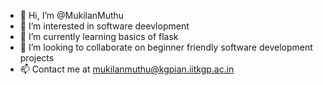 - 👋 Hi, I’m @MukilanMuthu
- 👀 I’m interested in software deevlopment
- 🌱 I’m currently learning basics of flask
- 💞️ I’m looking to collaborate on beginner friendly software development projects
- 📫 Contact me at mukilanmuthu@kgpian.iitkgp.ac.in

<!---
MukilanMuthu/MukilanMuthu is a ✨ special ✨ repository because its `README.md` (this file) appears on your GitHub profile.
You can click the Preview link to take a look at your changes.
--->
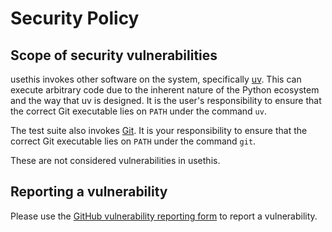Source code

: # Security Policy

## Scope of security vulnerabilities

usethis invokes other software on the system, specifically [uv](https://github.com/astral-sh/uv/blob/main/SECURITY.md). This can execute arbitrary code due to the inherent nature of the Python ecosystem and the way that uv is designed. It is the user's responsibility to ensure that the correct Git executable lies on `PATH` under the command `uv`.

The test suite also invokes [Git](https://git-scm.com/). It is your responsibility to ensure that the correct Git executable lies on `PATH` under the command `git`.

These are not considered vulnerabilities in usethis.

## Reporting a vulnerability

Please use the [GitHub vulnerability reporting form](https://github.com/nathanjmcdougall/usethis-python/security/advisories/new) to report a vulnerability.
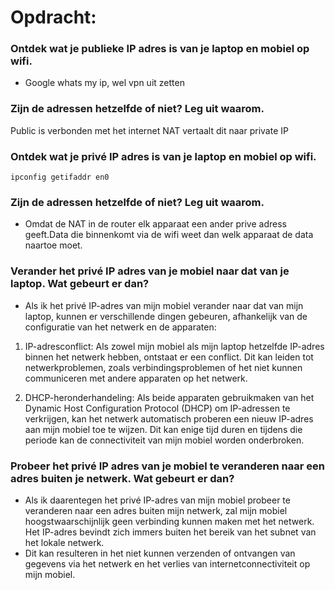 # **Opdracht:**

### Ontdek wat je publieke IP adres is van je laptop en mobiel op wifi.

- Google whats my ip, wel vpn uit zetten

### Zijn de adressen hetzelfde of niet? Leg uit waarom.
Public is verbonden met het internet
NAT vertaalt dit naar private IP

### Ontdek wat je privé IP adres is van je laptop en mobiel op wifi.
`ipconfig getifaddr en0`


### Zijn de adressen hetzelfde of niet? Leg uit waarom.

- Omdat de NAT in de router elk apparaat een ander prive adress geeft.Data die binnenkomt via de wifi weet dan welk apparaat de data naartoe moet.

### Verander het privé IP adres van je mobiel naar dat van je laptop. Wat gebeurt er dan?

- Als ik het privé IP-adres van mijn mobiel verander naar dat van mijn laptop, kunnen er verschillende dingen gebeuren, afhankelijk van de configuratie van het netwerk en de apparaten:
    
1. IP-adresconflict: Als zowel mijn mobiel als mijn laptop hetzelfde IP-adres binnen het netwerk hebben, ontstaat er een conflict. Dit kan leiden tot netwerkproblemen, zoals verbindingsproblemen of het niet kunnen communiceren met andere apparaten op het netwerk.

2. DHCP-heronderhandeling: Als beide apparaten gebruikmaken van het Dynamic Host Configuration Protocol (DHCP) om IP-adressen te verkrijgen, kan het netwerk automatisch proberen een nieuw IP-adres aan mijn mobiel toe te wijzen. Dit kan enige tijd duren en tijdens die periode kan de connectiviteit van mijn mobiel worden onderbroken.

### Probeer het privé IP adres van je mobiel te veranderen naar een adres buiten je netwerk. Wat gebeurt er dan? 

- Als ik daarentegen het privé IP-adres van mijn mobiel probeer te veranderen naar een adres buiten mijn netwerk, zal mijn mobiel hoogstwaarschijnlijk geen verbinding kunnen maken met het netwerk. Het IP-adres bevindt zich immers buiten het bereik van het subnet van het lokale netwerk.
- Dit kan resulteren in het niet kunnen verzenden of ontvangen van gegevens via het netwerk en het verlies van internetconnectiviteit op mijn mobiel.
    
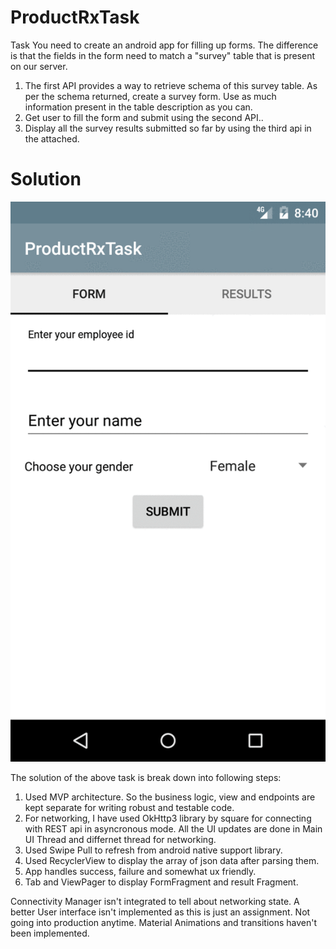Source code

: # ProductRxTask

Task
You need to create an android app for filling up forms. 
The difference is that the fields in the form need to match a "survey" table that is present on our server.
1. The first API provides a way to retrieve schema of this survey table. As per the schema returned, create a survey form.
Use as much information present in the table description as you can. 
2. Get user to fill the form and submit using the second API.. 
3. Display all the survey results submitted so far by using the third api in the attached.

<h1>Solution </h1>
<img src="https://github.com/rohitrfactor/ProductRxTask/blob/master/app.gif">

The solution of the above task is break down into following steps:
1. Used MVP architecture. So the business logic, view and endpoints are kept separate for writing robust and testable code.
2. For networking, I have used OkHttp3 library by square for connecting with REST api in asyncronous mode. All the UI updates 
   are done in Main UI Thread and differnet thread for networking.
3. Used Swipe Pull to refresh from android native support library.
4. Used RecyclerView to display the array of json data after parsing them.
5. App handles success, failure and somewhat ux friendly.
6. Tab and ViewPager to display FormFragment and result Fragment.

Connectivity Manager isn't integrated to tell about networking state.
A better User interface isn't implemented as this is just an assignment. Not going into production anytime.
Material Animations and transitions haven't been implemented.
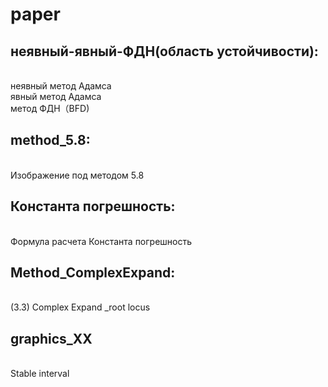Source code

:# paper
## неявный-явный-ФДН(область устойчивости):
</br>неявный метод Адамсa
</br>явный метод Адамсa
</br>метод ФДН（BFD)
</br>
## method_5.8:
</br>Изображение под методом 5.8
##  Константа погрешность:
</br>Формула расчета Константа погрешность
## Method_ComplexExpand:
</br> (3.3) Complex Expand _root locus
## graphics_XX
</br>Stable interval

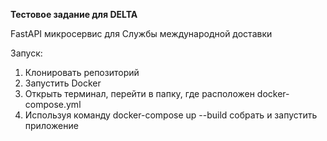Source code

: **Тестовое задание для DELTA**

FastAPI микросервис для Службы международной доставки

Запуск:
1) Клонировать репозиторий
2) Запустить Docker
3) Открыть терминал, перейти в папку, где расположен docker-compose.yml
4) Используя команду docker-compose up --build собрать и запустить приложение
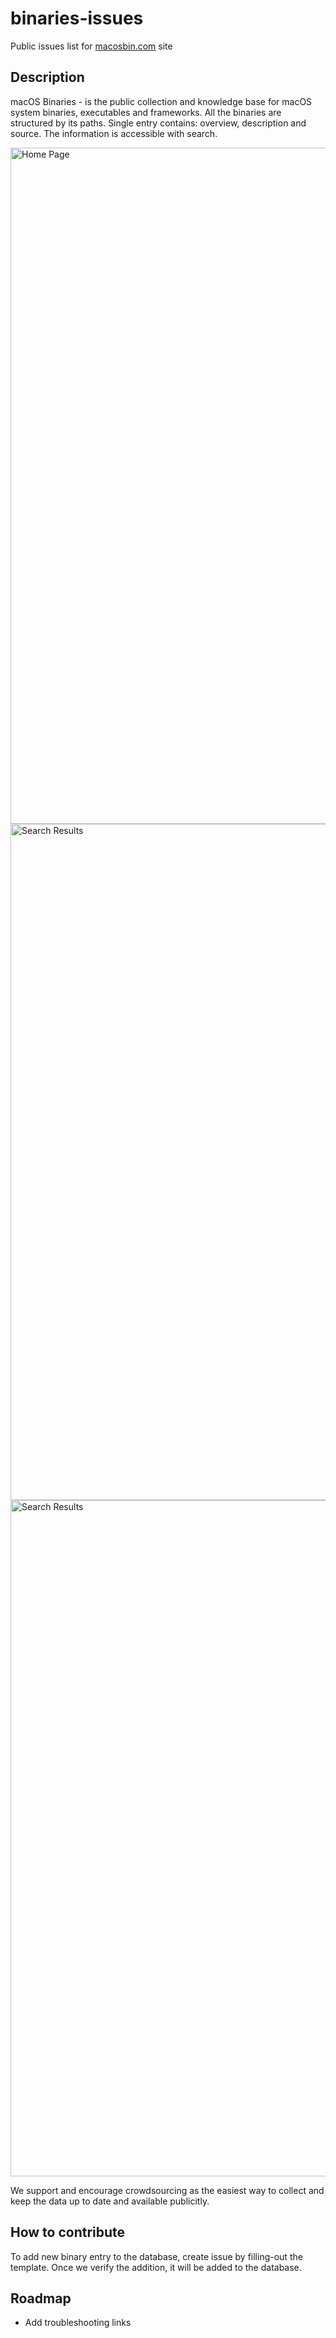 # binaries-issues
Public issues list for [macosbin.com](https://macosbin.com) site

## Description

macOS Binaries - is the public collection and knowledge base for macOS system binaries, executables and frameworks. All the binaries are structured by its paths. Single entry contains: overview, description and source.
The information is accessible with search.

<img width="1082" alt="Home Page" src="https://user-images.githubusercontent.com/1411778/214269502-e9a104d4-3206-413d-a418-3ebb0d8464a6.png">
<img width="1082" alt="Search Results" src="https://user-images.githubusercontent.com/1411778/214270913-95a3994b-6ea5-4f49-8ff5-bcd4b29c63ac.png">
<img width="1082" alt="Search Results" src="https://user-images.githubusercontent.com/1411778/214270898-0b0420f6-d2ca-4aca-91b2-624a69ff7876.png">

We support and encourage crowdsourcing as the easiest way to collect and keep the data up to date and available publicitly. 

## How to contribute

To add new binary entry to the database, create issue by filling-out the template. Once we verify the addition, it will be added to the database. 

## Roadmap

* Add troubleshooting links

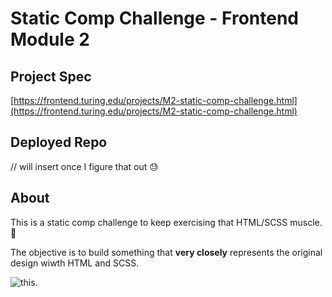 # Static Comp Challenge - Frontend Module 2

## Project Spec  
[https://frontend.turing.edu/projects/M2-static-comp-challenge.html](https://frontend.turing.edu/projects/M2-static-comp-challenge.html)

## Deployed Repo
// will insert once I figure that out 😓

## About

This is a static comp challenge to keep exercising that HTML/SCSS muscle. :muscle: 

The objective is to build something that **very closely** represents the original design wiwth HTML and SCSS.

![this](dog-party-spec.png).
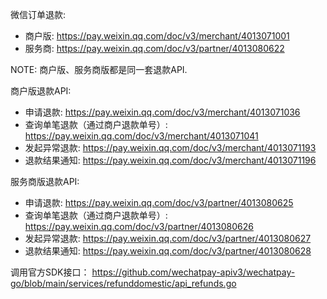 微信订单退款: 
- 商户版: https://pay.weixin.qq.com/doc/v3/merchant/4013071001
- 服务商: https://pay.weixin.qq.com/doc/v3/partner/4013080622

NOTE: 商户版、服务商版都是同一套退款API.

商户版退款API:
- 申请退款: https://pay.weixin.qq.com/doc/v3/merchant/4013071036
- 查询单笔退款（通过商户退款单号）: https://pay.weixin.qq.com/doc/v3/merchant/4013071041
- 发起异常退款: https://pay.weixin.qq.com/doc/v3/merchant/4013071193
- 退款结果通知: https://pay.weixin.qq.com/doc/v3/merchant/4013071196

服务商版退款API:
- 申请退款: https://pay.weixin.qq.com/doc/v3/partner/4013080625
- 查询单笔退款（通过商户退款单号）: https://pay.weixin.qq.com/doc/v3/partner/4013080626
- 发起异常退款: https://pay.weixin.qq.com/doc/v3/partner/4013080627
- 退款结果通知: https://pay.weixin.qq.com/doc/v3/partner/4013080628


调用官方SDK接口： https://github.com/wechatpay-apiv3/wechatpay-go/blob/main/services/refunddomestic/api_refunds.go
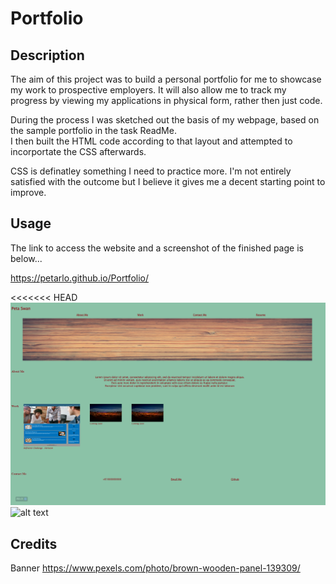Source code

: # Portfolio

## Description

The aim of this project was to build a personal portfolio for me to showcase my work to prospective employers. It will also allow me to track my progress by viewing my applications in physical form, rather then just code.

During the process I was sketched out the basis of my webpage, based on the sample portfolio in the task ReadMe.    
I then built the HTML code according to that layout and attempted to incorportate the CSS afterwards.

CSS is definatley something I need to practice more. I'm not entirely satisfied with the outcome but I believe it gives me a decent starting point to improve.


## Usage

The link to access the website and a screenshot of the finished page is below...

https://petarlo.github.io/Portfolio/

<<<<<<< HEAD
![alt text](assets/images/Portfolio%20Screenshot.png)
![alt text](assrts/images/Portfolio%Screentshot%w-shading.png)


## Credits

Banner https://www.pexels.com/photo/brown-wooden-panel-139309/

PROBLEM DETAILS:
Begin with the line above that has "The difference is" and continue through the line that has "1. Used MVP", setting each one down exactly. Stop there.

ANSWER SECTION:
The difference is that the fields in the form need to match a "survey" table that is present on our server.
1. The first API provides a way to retrieve schema of this survey table. As per the schema returned, create a survey form.
Use as much information present in the table description as you can. 
2. Get user to fill the form and submit using the second API.. 
3. Display all the survey results submitted so far by using the third api in the attached.

<h1>Solution </h1>
<img src="https://github.com/rohitrfactor/ProductRxTask/blob/master/app.gif">

The solution of the above task is break down into following steps:
1. Used MVP architecture. So the business logic, view and endpoints are kept separate for writing robust and testable code.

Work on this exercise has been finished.